Now that was a triumph of reality television storytelling.
Survivor was tasked with an almost impossible feat very early in this game: Create a compelling narrative from a story with an inevitable ending. Once Matsing started down its path of impending doom, it was fairly obvious nothing was going to stop its slow and steady march toward tribal death. Instead of twiddling its story thumbs and sticking to the typical script, Survivor instead turned its normal editing style on its head. The result was one of the most visually striking and purely enjoyable episodes of the show in quite a while.

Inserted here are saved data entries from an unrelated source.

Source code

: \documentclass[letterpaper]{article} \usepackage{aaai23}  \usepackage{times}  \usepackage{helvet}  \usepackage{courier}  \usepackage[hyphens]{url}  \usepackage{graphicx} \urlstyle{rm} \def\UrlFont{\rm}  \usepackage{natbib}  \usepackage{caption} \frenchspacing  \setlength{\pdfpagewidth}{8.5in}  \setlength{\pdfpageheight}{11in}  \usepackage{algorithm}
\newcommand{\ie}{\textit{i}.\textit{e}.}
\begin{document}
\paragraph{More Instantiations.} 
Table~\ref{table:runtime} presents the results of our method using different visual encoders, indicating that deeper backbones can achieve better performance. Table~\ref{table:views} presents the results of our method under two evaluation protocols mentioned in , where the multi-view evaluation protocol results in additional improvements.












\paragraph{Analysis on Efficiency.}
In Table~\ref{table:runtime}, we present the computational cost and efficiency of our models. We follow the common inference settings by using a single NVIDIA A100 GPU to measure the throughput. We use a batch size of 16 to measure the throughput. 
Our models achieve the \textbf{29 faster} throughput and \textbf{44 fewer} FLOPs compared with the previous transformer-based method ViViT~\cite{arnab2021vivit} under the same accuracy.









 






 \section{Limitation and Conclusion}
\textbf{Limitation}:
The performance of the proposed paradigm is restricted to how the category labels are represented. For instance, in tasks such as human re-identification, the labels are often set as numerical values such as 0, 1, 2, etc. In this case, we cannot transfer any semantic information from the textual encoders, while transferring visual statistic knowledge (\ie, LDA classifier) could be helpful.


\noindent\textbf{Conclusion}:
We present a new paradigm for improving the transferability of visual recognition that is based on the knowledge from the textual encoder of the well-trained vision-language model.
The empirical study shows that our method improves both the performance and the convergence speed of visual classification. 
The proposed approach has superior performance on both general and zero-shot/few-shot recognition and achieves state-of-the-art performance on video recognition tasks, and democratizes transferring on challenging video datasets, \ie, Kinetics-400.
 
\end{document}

By embracing Matsing’s miserable fate and centering the entire episode’s story around the tribe's desperate effort to simply hold on one more day, the show was able to build an emotional connection to the immunity challenge that is rarely ever—if at all—possible. This wasn’t Survivor as we know it; it was Survivor as horror story, with Matsing as its unwitting stars. This desperation is palpable in every bit of the show leading up to the immunity challenge, with the lingering shots of rain over plaintive music and increasingly morose Matsing sound bites creating an all-or-nothing attitude that inform the challenge in the best way.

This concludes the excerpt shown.